Problem details: Exactly as written, output the lines below starting from the first and ending with the line that contains "[ISO-8859-1](https://en.wikipedia.org/wiki/ISO/IEC_8859-1) 是早期 8"; omit pictures.

Data:
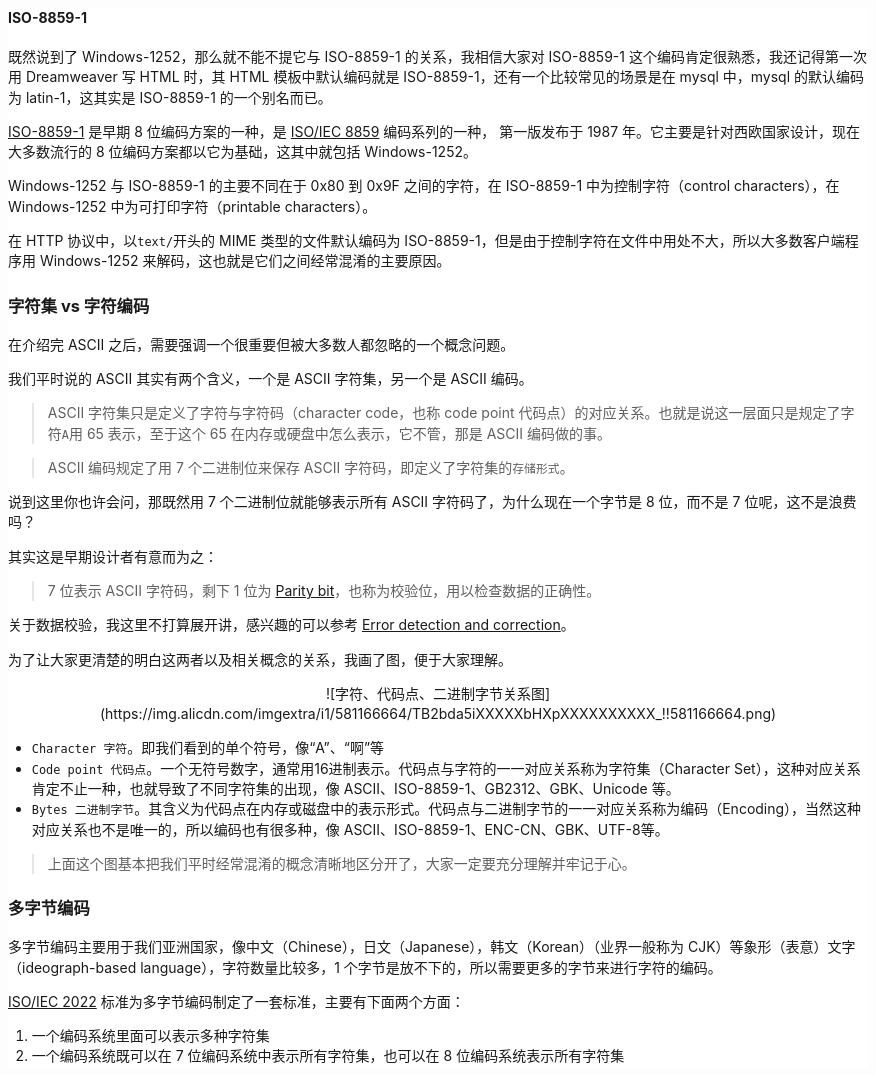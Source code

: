 #### ISO-8859-1

既然说到了 Windows-1252，那么就不能不提它与 ISO-8859-1 的关系，我相信大家对 ISO-8859-1 这个编码肯定很熟悉，我还记得第一次用 Dreamweaver 写 HTML 时，其 HTML 模板中默认编码就是 ISO-8859-1，还有一个比较常见的场景是在 mysql 中，mysql 的默认编码为 latin-1，这其实是 ISO-8859-1 的一个别名而已。

[ISO-8859-1](https://en.wikipedia.org/wiki/ISO/IEC_8859-1) 是早期 8 位编码方案的一种，是 [ISO/IEC 8859](https://en.wikipedia.org/wiki/ISO/IEC_8859) 编码系列的一种， 第一版发布于 1987 年。它主要是针对西欧国家设计，现在大多数流行的 8 位编码方案都以它为基础，这其中就包括 Windows-1252。

Windows-1252 与 ISO-8859-1 的主要不同在于 0x80 到 0x9F 之间的字符，在 ISO-8859-1 中为控制字符（control characters），在 Windows-1252 中为可打印字符（printable characters）。

在 HTTP 协议中，以`text/`开头的 MIME 类型的文件默认编码为 ISO-8859-1，但是由于控制字符在文件中用处不大，所以大多数客户端程序用 Windows-1252 来解码，这也就是它们之间经常混淆的主要原因。 
 

### 字符集 vs 字符编码

在介绍完 ASCII 之后，需要强调一个很重要但被大多数人都忽略的一个概念问题。

我们平时说的 ASCII 其实有两个含义，一个是 ASCII 字符集，另一个是 ASCII 编码。

> ASCII 字符集只是定义了字符与字符码（character code，也称 code point 代码点）的对应关系。也就是说这一层面只是规定了字符`A`用 65 表示，至于这个 65 在内存或硬盘中怎么表示，它不管，那是 ASCII 编码做的事。

> ASCII 编码规定了用 7 个二进制位来保存 ASCII 字符码，即定义了字符集的`存储形式`。

说到这里你也许会问，那既然用 7 个二进制位就能够表示所有 ASCII 字符码了，为什么现在一个字节是 8 位，而不是 7 位呢，这不是浪费吗？

其实这是早期设计者有意而为之：
> 7 位表示 ASCII 字符码，剩下 1 位为 [Parity bit](https://en.wikipedia.org/wiki/Parity_bit)，也称为校验位，用以检查数据的正确性。

关于数据校验，我这里不打算展开讲，感兴趣的可以参考 [Error detection and correction](https://en.wikipedia.org/wiki/Error_detection_and_correction)。

为了让大家更清楚的明白这两者以及相关概念的关系，我画了图，便于大家理解。
<center>
![字符、代码点、二进制字节关系图](https://img.alicdn.com/imgextra/i1/581166664/TB2bda5iXXXXXbHXpXXXXXXXXXX_!!581166664.png)
</center>

- `Character 字符`。即我们看到的单个符号，像“A”、“啊”等
- `Code point 代码点`。一个无符号数字，通常用16进制表示。代码点与字符的一一对应关系称为字符集（Character Set），这种对应关系肯定不止一种，也就导致了不同字符集的出现，像 ASCII、ISO-8859-1、GB2312、GBK、Unicode 等。
- `Bytes 二进制字节`。其含义为代码点在内存或磁盘中的表示形式。代码点与二进制字节的一一对应关系称为编码（Encoding），当然这种对应关系也不是唯一的，所以编码也有很多种，像 ASCII、ISO-8859-1、ENC-CN、GBK、UTF-8等。

> 上面这个图基本把我们平时经常混淆的概念清晰地区分开了，大家一定要充分理解并牢记于心。

### 多字节编码

多字节编码主要用于我们亚洲国家，像中文（Chinese），日文（Japanese），韩文（Korean）（业界一般称为 CJK）等象形（表意）文字（ideograph-based language），字符数量比较多，1 个字节是放不下的，所以需要更多的字节来进行字符的编码。

[ISO/IEC 2022](https://en.wikipedia.org/wiki/ISO/IEC_2022) 标准为多字节编码制定了一套标准，主要有下面两个方面：

1. 一个编码系统里面可以表示多种字符集
2. 一个编码系统既可以在 7 位编码系统中表示所有字符集，也可以在 8 位编码系统表示所有字符集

Exercise response:
Source code

: #### ISO-8859-1

既然说到了 Windows-1252，那么就不能不提它与 ISO-8859-1 的关系，我相信大家对 ISO-8859-1 这个编码肯定很熟悉，我还记得第一次用 Dreamweaver 写 HTML 时，其 HTML 模板中默认编码就是 ISO-8859-1，还有一个比较常见的场景是在 mysql 中，mysql 的默认编码为 latin-1，这其实是 ISO-8859-1 的一个别名而已。

[ISO-8859-1](https://en.wikipedia.org/wiki/ISO/IEC_8859-1) 是早期 8 位编码方案的一种，是 [ISO/IEC 8859](https://en.wikipedia.org/wiki/ISO/IEC_8859) 编码系列的一种， 第一版发布于 1987 年。它主要是针对西欧国家设计，现在大多数流行的 8 位编码方案都以它为基础，这其中就包括 Windows-1252。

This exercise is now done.